**WHAT THE TASK REQUIRES**
A line counts if it contains the word "frontend" at least once. State how many such lines the records contain, giving the number alone.

Dataset entries
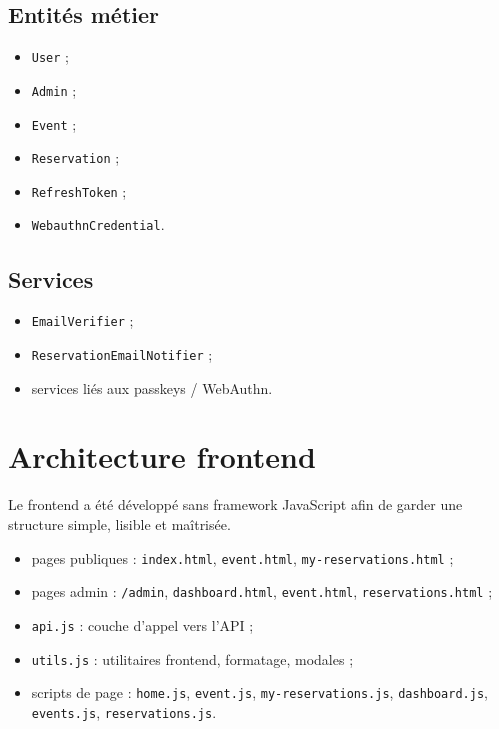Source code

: \documentclass[12pt,a4paper]{report}
\begin{document}
\subsection{Entités métier}
\begin{itemize}[leftmargin=1.2cm]
    \item \texttt{User} ;
    \item \texttt{Admin} ;
    \item \texttt{Event} ;
    \item \texttt{Reservation} ;
    \item \texttt{RefreshToken} ;
    \item \texttt{WebauthnCredential}.
\end{itemize}

\subsection{Services}
\begin{itemize}[leftmargin=1.2cm]
    \item \texttt{EmailVerifier} ;
    \item \texttt{ReservationEmailNotifier} ;
    \item services liés aux passkeys / WebAuthn.
\end{itemize}

\section{Architecture frontend}

Le frontend a été développé sans framework JavaScript afin de garder une structure simple, lisible et maîtrisée.

\begin{itemize}[leftmargin=1.2cm]
    \item pages publiques : \texttt{index.html}, \texttt{event.html}, \texttt{my-reservations.html} ;
    \item pages admin : \texttt{/admin}, \texttt{dashboard.html}, \texttt{event.html}, \texttt{reservations.html} ;
    \item \texttt{api.js} : couche d'appel vers l'API ;
    \item \texttt{utils.js} : utilitaires frontend, formatage, modales ;
    \item scripts de page : \texttt{home.js}, \texttt{event.js}, \texttt{my-reservations.js}, \texttt{dashboard.js}, \texttt{events.js}, \texttt{reservations.js}.
\end{itemize}
\end{document}
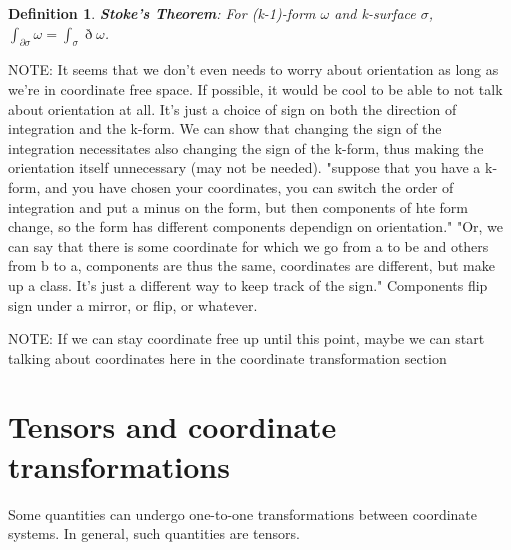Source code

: \documentclass{book}
\newtheorem{defn}[equation]{Definition}
\begin{document}
 



\begin{defn}
	\textbf{Stoke's Theorem}: For (k-1)-form $\omega$ and k-surface $\sigma$, $\int_{\partial \sigma}\omega = \int_{\sigma}\eth\omega$. 
\end{defn}

NOTE: It seems that we don't even needs to worry about orientation as long as we're in coordinate free space. If possible, it would be cool to be able to not talk about orientation at all. It's just a choice of sign on both the direction of integration and the k-form. We can show that changing the sign of the integration necessitates also changing the sign of the k-form, thus making the orientation itself unnecessary (may not be needed). "suppose that you have a k-form, and you have chosen your coordinates, you can switch the order of integration and put a minus on the form, but then components of hte form change, so the form has different components dependign on orientation." "Or, we can say that there is some coordinate for which we go from a to be and others from b to a, components are thus the same, coordinates are different, but make up a class. It's just a different way to keep track of the sign." Components flip sign under a mirror, or flip, or whatever. 

NOTE: If we can stay coordinate free up until this point, maybe we can start talking about coordinates here in the coordinate transformation section
\section{Tensors and coordinate transformations}
Some quantities can undergo one-to-one transformations between coordinate systems. In general, such quantities are tensors. 
\end{document}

**SOLUTION TO THE PROBLEM**
3